On April 5, 2022, the Tax Court issued a Memorandum Opinion in the case of Salter v. Commissioner (T.C. Memo. 2022-29). The primary issues presented in Salter v. Commissioner were (i) whether the Code section providing exception from imposition of additional tax resulting from early distribution from retirement plan applied; and (ii) whether the taxpayer was entitled to itemized deductions when he failed to file a return, and the IRS filed a substitute for return on his behalf.

Held: Nope on both counts, Shawn.

Background to Salter v. Commissioner

The IRS issued a notice of deficiency for 2013 to the petitioner after he failed to file a Federal income tax return for that year. He did not dispute the items of gross income shown in the notice of deficiency. However, he did dispute his entitlement to itemized deductions, the computation of an IRC § 72(t) additional tax for an early distribution from a retirement plan, and his liability for a failure-to-file addition to tax under IRC § 6651(a)(1).

Salter v.
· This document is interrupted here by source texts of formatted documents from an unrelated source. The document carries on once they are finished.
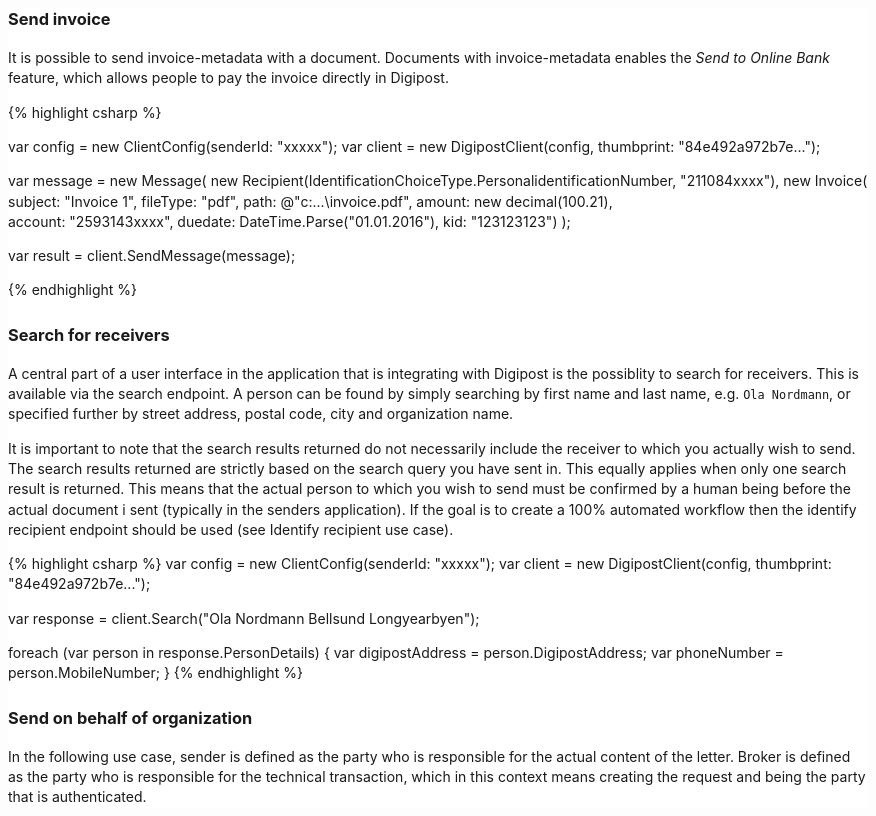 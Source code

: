 <h3 id="uc10">Send invoice</h3>

It is possible to send invoice-metadata with a document. Documents with invoice-metadata enables the _Send to Online Bank_ feature, which allows people to pay the invoice directly in Digipost.

{% highlight csharp %}

var config = new ClientConfig(senderId: "xxxxx");
var client = new DigipostClient(config, thumbprint: "84e492a972b7e...");
            
var message = new Message(
    new Recipient(IdentificationChoiceType.PersonalidentificationNumber, "211084xxxx"),
    new Invoice(
        subject: "Invoice 1", 
        fileType: "pdf", 
        path: @"c:\...\invoice.pdf", 
        amount: new decimal(100.21),    
        account: "2593143xxxx", 
        duedate: DateTime.Parse("01.01.2016"), 
        kid: "123123123")
    );
            
var result = client.SendMessage(message); 

{% endhighlight %}

<h3 id="uc11">Search for receivers</h3>
A central part of a user interface in the application that is integrating with Digipost is the possiblity to search for receivers. This is available via the search endpoint. A person can be found by simply searching by first name and last name, e.g. <code>Ola Nordmann</code>, or specified further by street address, postal code, city and organization name.

It is important to note that the search results returned do not necessarily include the receiver to which you actually wish to send. The search results returned are strictly based on the search query you have sent in. This equally applies when only one search result is returned. This means that the actual person to which you wish to send must be confirmed by a human being before the actual document i sent (typically in the senders application). If the goal is to create a 100% automated workflow then the identify recipient endpoint should be used (see Identify recipient use case).

{% highlight csharp %}
 var config = new ClientConfig(senderId: "xxxxx");
 var client = new DigipostClient(config, thumbprint: "84e492a972b7e...");

 var response = client.Search("Ola Nordmann Bellsund Longyearbyen");

 foreach (var person in response.PersonDetails)
 {
     var digipostAddress = person.DigipostAddress;
     var phoneNumber = person.MobileNumber;
 }
{% endhighlight %}

<h3 id="uc12">Send on behalf of organization</h3>
In the following use case, sender is defined as the party who is responsible for the actual content of the letter. Broker is defined as the party who is responsible for the technical transaction, which in this context means creating the request and being the party that is authenticated.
CommissionerDuring the first half of 2013, the petitioner resided in Arizona and was employed by Home Depot as a district loss prevention manager. His tasks included training employees in loss prevention techniques and policies, auditing inventory, and conducting investigations of shoplifting and other thefts.

The petitioner worked from home but traveled regularly by car to the stores under his supervision. Home Depot offered reimbursement for his travel expenses at a mileage rate, but he declined to seek reimbursement because he believed that claiming such costs on his tax return “would give [him] a bigger refund.” He produced no evidence (such as logs or odometer readings) to substantiate his work-related travel.

The petitioner was laid off in mid-2013. To tide himself over during his period of unemployment, he requested from Northern Trust and received during 2013 a distribution of $37,647 from his retirement plan. He had not reached the age of 59½ by that time.

Having received no return from the petitioner for 2013, the IRS prepared a substitute for return using third-party reporting as its basis.[1]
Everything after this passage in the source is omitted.